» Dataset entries
Content starts

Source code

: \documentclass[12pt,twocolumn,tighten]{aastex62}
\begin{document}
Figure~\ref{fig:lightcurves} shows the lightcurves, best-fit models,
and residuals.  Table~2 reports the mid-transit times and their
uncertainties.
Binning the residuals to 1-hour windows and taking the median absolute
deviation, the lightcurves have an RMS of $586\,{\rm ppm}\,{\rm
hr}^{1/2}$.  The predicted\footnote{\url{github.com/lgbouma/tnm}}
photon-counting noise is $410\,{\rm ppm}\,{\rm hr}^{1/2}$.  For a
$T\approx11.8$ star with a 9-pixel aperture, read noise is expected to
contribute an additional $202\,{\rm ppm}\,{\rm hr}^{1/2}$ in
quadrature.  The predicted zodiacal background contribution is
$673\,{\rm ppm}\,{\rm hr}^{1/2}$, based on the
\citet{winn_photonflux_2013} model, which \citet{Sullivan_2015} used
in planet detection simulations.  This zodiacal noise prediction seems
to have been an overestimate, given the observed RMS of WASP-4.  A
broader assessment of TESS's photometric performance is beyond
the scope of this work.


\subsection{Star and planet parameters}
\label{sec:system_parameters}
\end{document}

Content ends
Content starts

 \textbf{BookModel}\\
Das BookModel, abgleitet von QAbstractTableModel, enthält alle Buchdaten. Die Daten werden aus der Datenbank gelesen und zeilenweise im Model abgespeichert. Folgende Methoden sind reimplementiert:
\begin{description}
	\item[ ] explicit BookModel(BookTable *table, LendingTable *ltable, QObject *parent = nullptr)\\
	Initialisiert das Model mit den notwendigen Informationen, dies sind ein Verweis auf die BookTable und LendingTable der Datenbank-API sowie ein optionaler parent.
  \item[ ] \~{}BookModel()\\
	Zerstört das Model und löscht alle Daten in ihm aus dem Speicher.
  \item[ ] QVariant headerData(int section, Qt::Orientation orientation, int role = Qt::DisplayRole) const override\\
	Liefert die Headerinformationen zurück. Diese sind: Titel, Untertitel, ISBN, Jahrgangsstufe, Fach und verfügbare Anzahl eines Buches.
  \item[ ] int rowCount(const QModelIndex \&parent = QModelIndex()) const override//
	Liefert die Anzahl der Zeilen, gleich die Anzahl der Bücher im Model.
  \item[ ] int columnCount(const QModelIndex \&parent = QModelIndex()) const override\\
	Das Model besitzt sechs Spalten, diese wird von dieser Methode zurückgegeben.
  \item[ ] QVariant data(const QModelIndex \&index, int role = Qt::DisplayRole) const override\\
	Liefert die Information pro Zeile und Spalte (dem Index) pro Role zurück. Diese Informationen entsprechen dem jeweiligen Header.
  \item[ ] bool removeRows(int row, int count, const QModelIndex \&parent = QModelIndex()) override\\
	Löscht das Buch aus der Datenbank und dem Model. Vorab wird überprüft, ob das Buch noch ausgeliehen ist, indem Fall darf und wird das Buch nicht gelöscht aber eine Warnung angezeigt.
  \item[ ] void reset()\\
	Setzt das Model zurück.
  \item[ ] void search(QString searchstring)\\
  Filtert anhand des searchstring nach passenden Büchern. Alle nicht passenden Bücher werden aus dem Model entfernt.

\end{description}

Content ends
Content starts

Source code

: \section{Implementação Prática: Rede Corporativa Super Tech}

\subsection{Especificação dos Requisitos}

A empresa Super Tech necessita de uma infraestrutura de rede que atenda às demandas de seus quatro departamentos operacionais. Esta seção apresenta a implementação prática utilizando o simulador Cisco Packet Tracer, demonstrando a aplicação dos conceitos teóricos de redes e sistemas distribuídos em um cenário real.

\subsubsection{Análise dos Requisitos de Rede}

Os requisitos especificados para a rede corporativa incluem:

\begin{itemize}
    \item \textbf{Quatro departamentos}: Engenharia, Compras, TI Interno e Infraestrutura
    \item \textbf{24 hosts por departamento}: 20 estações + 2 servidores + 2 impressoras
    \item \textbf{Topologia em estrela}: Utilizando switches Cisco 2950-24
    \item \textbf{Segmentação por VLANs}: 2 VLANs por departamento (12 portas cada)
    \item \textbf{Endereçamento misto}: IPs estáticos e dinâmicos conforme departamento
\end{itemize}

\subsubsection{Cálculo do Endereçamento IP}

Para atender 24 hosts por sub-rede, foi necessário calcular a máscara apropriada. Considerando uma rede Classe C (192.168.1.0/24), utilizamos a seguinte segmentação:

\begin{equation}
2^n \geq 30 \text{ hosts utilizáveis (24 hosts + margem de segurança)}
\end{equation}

Content ends

» TASK DESCRIPTION
From the entries, report every line in which the string "void" occurs.

» ANSWER TO THIS EXERCISE
  \item[ ] void reset()\\
  \item[ ] void search(QString searchstring)\\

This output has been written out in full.